Laying out the high, average and low multiples for each franchise in the luxury and non-luxury segments for the quarter, the Kerrigan Quarterly Blue Sky Report offers a detailed view of public and private company dealership acquisition activity. In addition to the sharp spike in selling, the report found that that blue sky pricing remains high for most franchises and that the market has established a pricing floor.
“As anticipated, an increase in the number of sellers coming to market has led to a major uptick in buy/sell activity,” said Erin Kerrigan, founder and managing director of Kerrigan Advisors. “We attribute this to high blue sky prices, buyer demand for dealerships and a slowdown in dealership profit growth, meaning sellers are concerned about missing the market and want to ensure they exit on top.

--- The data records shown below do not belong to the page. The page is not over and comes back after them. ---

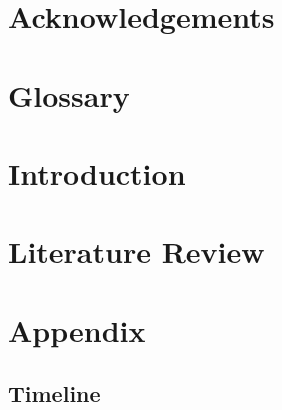 \documentclass[oneside, 12pt]{book}
\begin{document}
    \chapter{Acknowledgements}
        
    \chapter{Glossary}
        

\mainmatter
    \chapter{Introduction}
        
        
    \chapter{Literature Review}
    
    
    \chapter{Appendix}
        \section{Timeline}
        
        
            

    
    
\end{document}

“Private companies continued to dominate the market in quarter one, although public company activity rose slightly during the quarter and will likely continue to pick up after the announcement of Lithia’s acquisition of DCH,” she added. “The publics, however, are being very disciplined with their capital allocation. If they believe the better investment is their own stock, they are choosing a stock buyback over an acquisition. In the first quarter, collectively, they chose to spend 70% more on their own stock than on U.S. acquisitions.”
The firm found that buy/sell activity increased 60% in the first quarter and that more sellers are coming to market to capitalize on high blue sky values that may fade as earning growth slows. Blue sky values remain at elevated levels as dealership earnings continue to grow, albeit more slowly; and multiples remain high or reach higher levels.
The multiples for Honda, Toyota, BMW, Mercedes, Lexus and Porsche have increased since 2013, the report noted. As competition for auto retail market share heats up, buyers are placing an even higher premium on these franchises. And with the average dealership earning an annual 28% return on equity, few dealers are willing to sell their franchises for less than a 3x blue sky multiple in today’s market.
“While the future continues to look rosy for dealership acquisitions, we will likely start to see some negative shifts as increasing competition for car sales brings blue sky winners and losers,” Kerrigan concluded.